• Task inputs

────

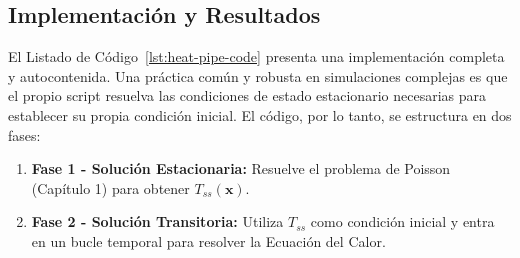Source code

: \subsection{Implementación y Resultados}
El Listado de Código~\ref{lst:heat-pipe-code} presenta una implementación completa y autocontenida. Una práctica común y robusta en simulaciones complejas es que el propio script resuelva las condiciones de estado estacionario necesarias para establecer su propia condición inicial. El código, por lo tanto, se estructura en dos fases:
\begin{enumerate}
    \item \textbf{Fase 1 - Solución Estacionaria:} Resuelve el problema de Poisson (Capítulo 1) para obtener \(T_{ss}(\bm{x})\).
    \item \textbf{Fase 2 - Solución Transitoria:} Utiliza \(T_{ss}\) como condición inicial y entra en un bucle temporal para resolver la Ecuación del Calor.
\end{enumerate}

────

• Task to complete
Pictures aside, write out verbatim every line from the first line of the material through the line holding "Ecuación del Calor.".

• Your solution
Source code

: \subsection{Implementación y Resultados}
El Listado de Código~\ref{lst:heat-pipe-code} presenta una implementación completa y autocontenida. Una práctica común y robusta en simulaciones complejas es que el propio script resuelva las condiciones de estado estacionario necesarias para establecer su propia condición inicial. El código, por lo tanto, se estructura en dos fases:
\begin{enumerate}
    \item \textbf{Fase 1 - Solución Estacionaria:} Resuelve el problema de Poisson (Capítulo 1) para obtener \(T_{ss}(\bm{x})\).
    \item \textbf{Fase 2 - Solución Transitoria:} Utiliza \(T_{ss}\) como condición inicial y entra en un bucle temporal para resolver la Ecuación del Calor.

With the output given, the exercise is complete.